I've being using python multiprocessing for some task handling. The dev enviroment is Windows Server 2016 and python 3.7.0.
Sometimes there were child processes that stayed in the task list. But actually, they seemed to be completed(data were writen into database). The impact is that the logging stucked there, being unable to append latest logs.
Here is the code. Main function starts a listener process and several worker processes:
queue = multiprocessing.Queue(-1)
listener = multiprocessing.Process(target=listener_process, args=(queue, listener_configurer))
listener.start()
...
workers = []
for loop:
worker = multiprocessing.Process(target=process_start, args=(queue, worker_configurer, plist))
workers.append(worker)
worker.start()
for w in workers:
w.join()
...
queue.put_nowait(None)
listener.join()
The listener process ends when it gets None, thus resulting the whole task to end.
def listener_process(queue, configurer):
configurer()
while True:
try:
record = queue.get()
if record is None:
break
if type(record) is not int:
Logger = logging.getLogger(record.name)
Logger.handle(record)
except Exception as e:
Logger.error(str(e), exc_info=True)
Task is scheduled to run by windows task scheduler.
Any idea why some multiprocessing processes were 'stuck' there?
It's being bothering me for some time. Thanks in advance.
Can I say for sure what is your problem? No. Can I say for sure you are doing something that can lead to a deadlock? Yes.
If you read the documentation carefully on multiprocessing.Queue, you will see the following warning:
Warning:
As mentioned above, if a child process has put items on a queue (and it has not used JoinableQueue.cancel_join_thread), then that process will not terminate until all buffered items have been flushed to the pipe.
This means that if you try joining that process you may get a deadlock unless you are sure that all items which have been put on the queue have been consumed. Similarly, if the child process is non-daemonic then the parent process may hang on exit when it tries to join all its non-daemonic children.

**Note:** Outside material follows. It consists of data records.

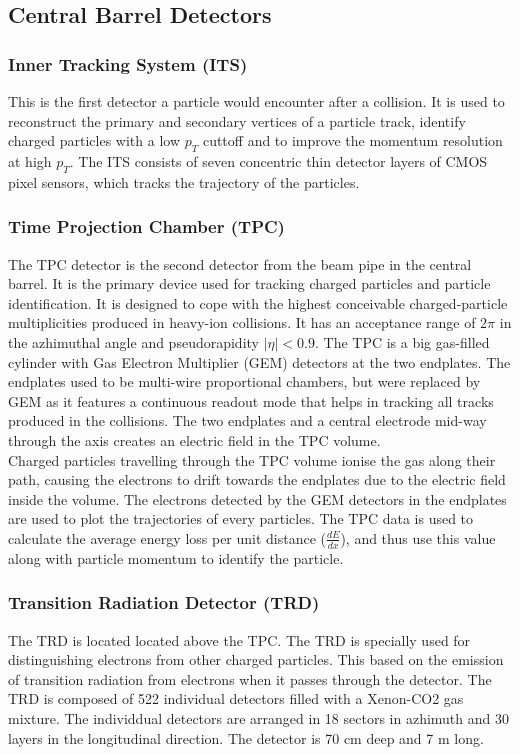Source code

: \documentclass[12pt,a4paper,twoside]{report}
\begin{document}
\subsection{Central Barrel Detectors}
\subsubsection{Inner Tracking System (ITS)}
This is the first detector a particle would encounter after a collision. It is used to reconstruct the primary and secondary vertices of a particle track, identify charged particles with a low $p_T$ cuttoff and to improve the momentum resolution at high $p_T$. The ITS consists of seven concentric thin detector layers of CMOS pixel sensors, which tracks the trajectory of the particles. \cite{Ref:ALICE-detectors-ITS}
\subsubsection{Time Projection Chamber (TPC)}
The TPC detector is the second detector from the beam pipe in the central barrel. It is the primary device used for tracking charged particles and particle identification. It is designed to cope with the highest conceivable charged-particle multiplicities produced in heavy-ion collisions. It has an acceptance range of $2\pi$ in the azhimuthal angle and pseudorapidity $|\eta|<0.9$. The TPC is a big gas-filled cylinder with Gas Electron Multiplier (GEM) detectors at the two endplates. The endplates used to be multi-wire proportional chambers, but were replaced by GEM as it features a continuous readout mode that helps in tracking all tracks produced in the collisions. The two endplates and a central electrode mid-way through the axis creates an electric field in the TPC volume.\\
Charged particles travelling through the TPC volume ionise the gas along their path, causing the electrons to drift towards the endplates due to the electric field inside the volume. The electrons detected by the GEM detectors in the endplates are used to plot the trajectories of every particles. The TPC data is used to calculate the average energy loss per unit distance ($\frac{dE}{dx}$), and thus use this value along with particle momentum to identify the particle. \cite{Ref:ALICE-detectors-TPC}
\subsubsection{Transition Radiation Detector (TRD)}
The TRD is located located above the TPC. The TRD is specially used for distinguishing electrons from other charged particles. This based on the emission of transition radiation from electrons when it passes through the detector. The TRD is composed of 522 individual detectors filled with a Xenon-CO2 gas mixture. The individdual detectors are arranged in 18 sectors in azhimuth and 30 layers in the longitudinal direction. The detector is 70 cm deep and 7 m long. \cite{Ref:ALICE-detectors-TRD}
\end{document}
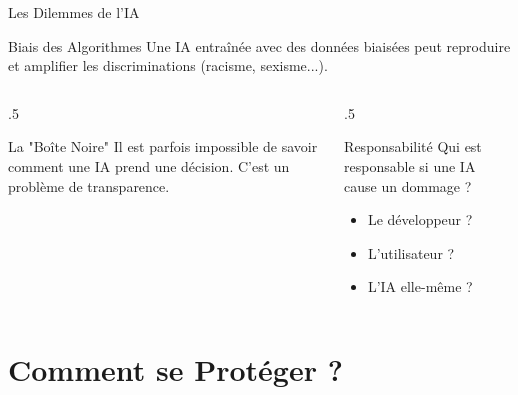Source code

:\documentclass[10pt, aspectratio=169]{beamer}
\begin{document}
\begin{frame}{Les Dilemmes de l'IA}
  \begin{alertblock}{Biais des Algorithmes}
    Une IA entraînée avec des données biaisées peut reproduire et amplifier les discriminations (racisme, sexisme...). 
  \end{alertblock}

  \begin{columns}[T]
    \begin{column}{.5\textwidth}
      \begin{block}{La "Boîte Noire"}
        Il est parfois impossible de savoir comment une IA prend une décision. C'est un problème de transparence.
      \end{block}
    \end{column}
    \begin{column}{.5\textwidth}
      \begin{block}{Responsabilité}
        Qui est responsable si une IA cause un dommage ?
        \begin{itemize}
          \item Le développeur ?
          \item L'utilisateur ?
          \item L'IA elle-même ?
        \end{itemize}
      \end{block}
    \end{column}
  \end{columns}
\end{frame}

\section{Comment se Protéger ?}
\end{document}

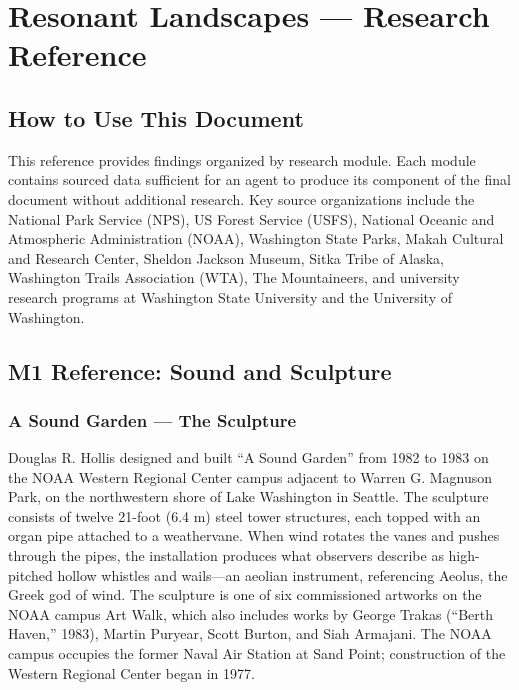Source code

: \documentclass[11pt,letterpaper]{article}
\newcommand{\stageheader}[2]{%
  \noindent\colorbox{#2}{\makebox[\textwidth][l]{%
    \textcolor{white}{\bfseries\sffamily\hspace{6pt}#1\hspace{6pt}}}}%
  \vspace{0.5em}\par%
}
\begin{document}
\newpage

\stageheader{STAGE 2 --- RESEARCH REFERENCE}{secondary}

\section{Resonant Landscapes --- Research Reference}

\subsection{How to Use This Document}

This reference provides findings organized by research module. Each module contains sourced data sufficient for an agent to produce its component of the final document without additional research. Key source organizations include the National Park Service (NPS), US Forest Service (USFS), National Oceanic and Atmospheric Administration (NOAA), Washington State Parks, Makah Cultural and Research Center, Sheldon Jackson Museum, Sitka Tribe of Alaska, Washington Trails Association (WTA), The Mountaineers, and university research programs at Washington State University and the University of Washington.

\subsection{M1 Reference: Sound and Sculpture}

\subsubsection{A Sound Garden — The Sculpture}
Douglas R. Hollis designed and built ``A Sound Garden'' from 1982 to 1983 on the NOAA Western Regional Center campus adjacent to Warren G. Magnuson Park, on the northwestern shore of Lake Washington in Seattle. The sculpture consists of twelve 21-foot (6.4 m) steel tower structures, each topped with an organ pipe attached to a weathervane. When wind rotates the vanes and pushes through the pipes, the installation produces what observers describe as high-pitched hollow whistles and wails---an aeolian instrument, referencing Aeolus, the Greek god of wind. The sculpture is one of six commissioned artworks on the NOAA campus Art Walk, which also includes works by George Trakas (``Berth Haven,'' 1983), Martin Puryear, Scott Burton, and Siah Armajani. The NOAA campus occupies the former Naval Air Station at Sand Point; construction of the Western Regional Center began in 1977.
\end{document}
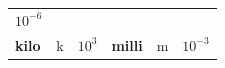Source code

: {{\begin{center}
\begin{tabular}[t]{|l|l|l|l|l|l|}
        
                \begin{math}{10}^{-6}\end{math}
     \tabularnewline\cline{1-1}\cline{2-2}\cline{3-3}\cline{4-4}\cline{5-5}\cline{6-6}
    
    
        
                \textbf{kilo}
               &
    
    
        k &
    
    
        
                \begin{math}{10}^{3}\end{math}
               &
    
    
        
                \textbf{milli}
               &
    
    
        m &
    
    
        
                \begin{math}{10}^{-3}\end{math}
     \tabularnewline\cline{1-1}\cline{2-2}\cline{3-3}\cline{4-4}\cline{5-5}\cline{6-6}
    

\end{tabular}
\end{center}}}
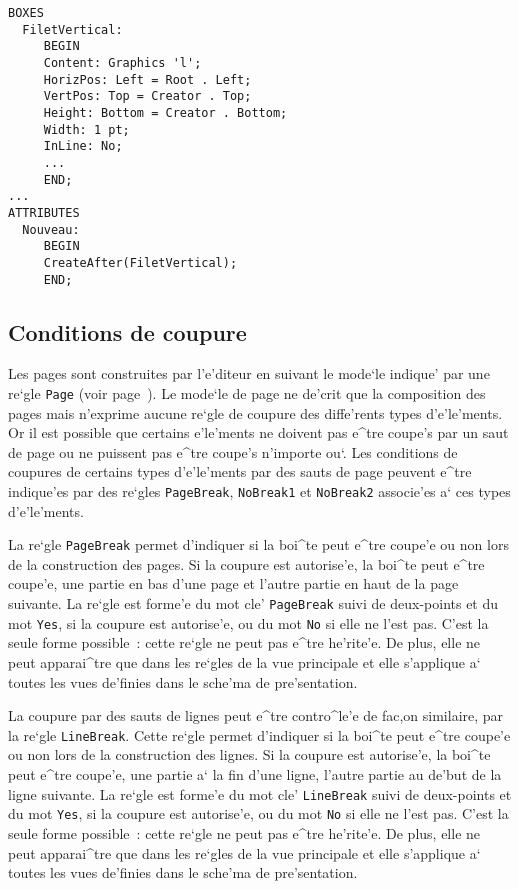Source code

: {\begin{example}
\begin{verbatim}
BOXES
  FiletVertical:
     BEGIN
     Content: Graphics 'l';
     HorizPos: Left = Root . Left;
     VertPos: Top = Creator . Top;
     Height: Bottom = Creator . Bottom;
     Width: 1 pt;
     InLine: No;
     ...
     END;
...
ATTRIBUTES
  Nouveau:
     BEGIN
     CreateAfter(FiletVertical);
     END;
\end{verbatim}
\end{example}

\subsection{Conditions de coupure}
\label{condcoupure}

Les pages sont construites par l'e'diteur en suivant le mode`le indique'
par une re`gle {\tt Page} (voir page~\pageref{page}). Le mode`le de page
ne de'crit que la composition des pages mais n'exprime aucune re`gle de
coupure des diffe'rents types d'e'le'ments. Or il est possible que certains
e'le'ments ne doivent pas e^tre coupe's par un saut de page ou ne puissent
pas e^tre coupe's n'importe ou`. Les conditions de coupures de certains
types d'e'le'ments par des sauts de page peuvent e^tre indique'es par des
re`gles {\tt PageBreak}, {\tt NoBreak1} et {\tt NoBreak2} associe'es a` ces
types d'e'le'ments.

La re`gle {\tt PageBreak} permet d'indiquer si la boi^te peut e^tre coupe'e
ou non lors de la construction des pages. Si la coupure est autorise'e,
la boi^te peut e^tre coupe'e, une partie en bas d'une page et l'autre partie
en haut de la page suivante. La re`gle est forme'e du mot cle'
{\tt PageBreak} suivi de deux-points et du mot {\tt Yes}, si la coupure est
autorise'e, ou du mot {\tt No} si elle ne l'est pas. C'est la seule forme
possible~: cette re`gle ne peut pas e^tre he'rite'e. De plus, elle ne peut
apparai^tre que dans les re`gles de la vue principale et elle s'applique a`
toutes les vues de'finies dans le sche'ma de pre'sentation.

La coupure par des sauts de lignes peut e^tre contro^le'e de fac,on
similaire, par la re`gle {\tt LineBreak}. Cette re`gle permet d'indiquer si
la boi^te peut e^tre coupe'e ou non lors de la construction des lignes.
Si la coupure est autorise'e, la boi^te peut e^tre coupe'e, une partie a`
la fin d'une ligne, l'autre partie au de'but de la ligne suivante.
La re`gle est forme'e du mot cle' {\tt LineBreak} suivi de deux-points et
du mot {\tt Yes}, si la coupure est autorise'e, ou du mot {\tt No} si elle
ne l'est pas. C'est la seule forme possible~: cette re`gle ne peut pas e^tre
he'rite'e. De plus, elle ne peut apparai^tre que dans les re`gles de la vue
principale et elle s'applique a` toutes les vues de'finies dans le sche'ma
de pre'sentation.

}

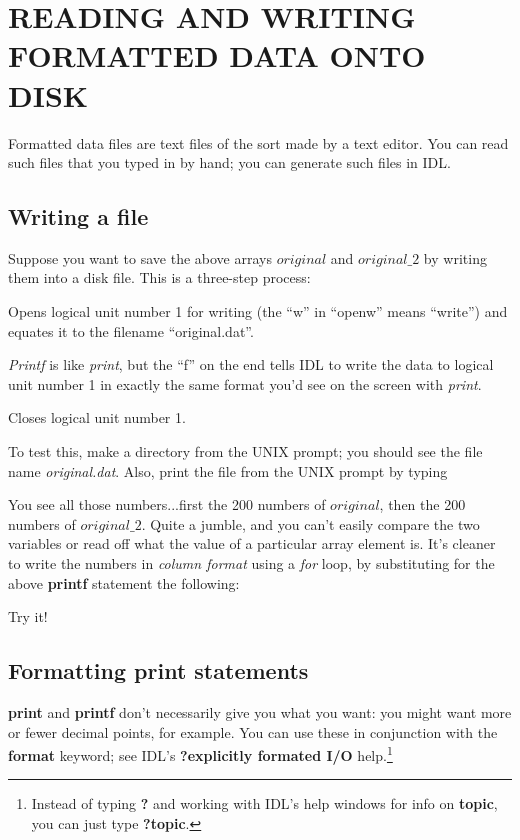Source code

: \documentclass[psfig,preprint]{aastex}
\begin{document}
\section {READING AND WRITING FORMATTED DATA ONTO DISK}

	Formatted data files are text files of the sort made by a text
editor. You can read such files that you typed in by hand; you can
generate such files in IDL.

\subsection{Writing a file}

	Suppose you want to save the above arrays $original$ and
$original \_ 2$ by writing them into a disk file.  This is a three-step
process:

 Opens logical unit number 1 for
writing (the ``w'' in ``openw'' means ``write'') and equates it to the
filename ``original.dat''. 

 {\it Printf} is like
{\it print}, but the ``f'' on the end tells IDL to write the data to
logical unit number 1 in exactly the same format you'd see on the screen
with {\it print}. 

 Closes logical unit number 1.

	To test this, make a directory from the UNIX prompt; you should
see the file name {\it original.dat}.  Also, print the file from the
UNIX prompt by typing


\noindent You see all those numbers...first the 200 numbers of
$original$, then the 200 numbers of $original\_2$. Quite a jumble, and
you can't easily compare the two variables or read off what the value of
a particular array element is. It's cleaner to write the numbers in {\it
column format} using a {\it for} loop, by substituting for the above {\bf
printf} statement the following:


\noindent Try it!

\subsection{Formatting print statements}

	{\bf print} and {\bf printf} don't necessarily give you what you
want: you might want more or fewer decimal points, for example.  You can
use these in conjunction with the {\bf format} keyword; see IDL's {\bf
?explicitly formated I/O} help.\footnote{Instead of typing {\bf ?} and
working with IDL's help windows for info on {\bf topic}, you can just
type {\bf ?topic}.} 
\end{document}
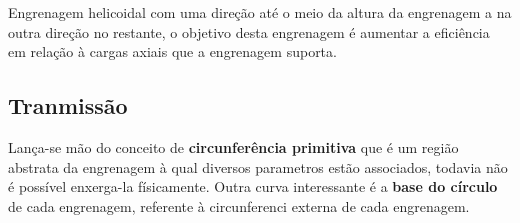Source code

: \begin{namedtheorem}

Engrenagem helicoidal com uma direção até o meio da altura da engrenagem a na outra direção no restante, o objetivo desta engrenagem é aumentar a eficiência em relação à cargas axiais que a engrenagem suporta.

\end{namedtheorem}

\subsection{Tranmissão}

Lança-se mão do conceito de \textbf{circunferência primitiva} que é um região abstrata da engrenagem à qual diversos parametros estão associados, todavia não é possível enxerga-la físicamente. Outra curva interessante é a \textbf{base do círculo} de cada engrenagem, referente à circunferenci externa de cada engrenagem.
	
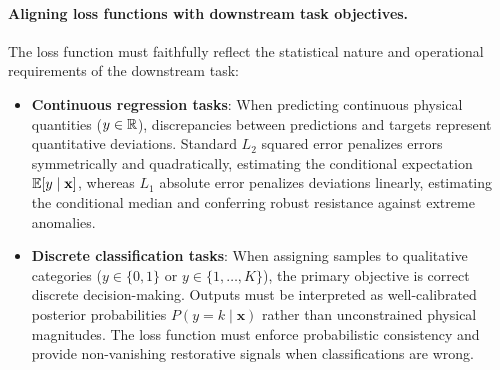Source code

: \paragraph{Aligning loss functions with downstream task objectives.}
The loss function must faithfully reflect the statistical nature and operational requirements of the downstream task:
\begin{itemize}[noitemsep,topsep=2pt,parsep=0pt,partopsep=0pt]
  \item \textbf{Continuous regression tasks}: When predicting continuous physical quantities ($y \in \R$), discrepancies between predictions and targets represent quantitative deviations. Standard $L_2$ squared error penalizes errors symmetrically and quadratically, estimating the conditional expectation $\E[y \mid \mathbf{x}]$, whereas $L_1$ absolute error penalizes deviations linearly, estimating the conditional median and conferring robust resistance against extreme anomalies.
  \item \textbf{Discrete classification tasks}: When assigning samples to qualitative categories ($y \in \{0, 1\}$ or $y \in \{1, \dots, K\}$), the primary objective is correct discrete decision-making. Outputs must be interpreted as well-calibrated posterior probabilities $P(y = k \mid \mathbf{x})$ rather than unconstrained physical magnitudes. The loss function must enforce probabilistic consistency and provide non-vanishing restorative signals when classifications are wrong.
\end{itemize}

Note that a queue created using a manager does not have this issue. See Programming guidelines.
This means that to be completely safe, you must join the listener process (which is issuing gets from the queue) first before joining the workers processes (which are issuing puts to the queue) to ensure that all the messages put to the queue have been read off the queue before you attempt to join the tasks that have done the puts to the queue.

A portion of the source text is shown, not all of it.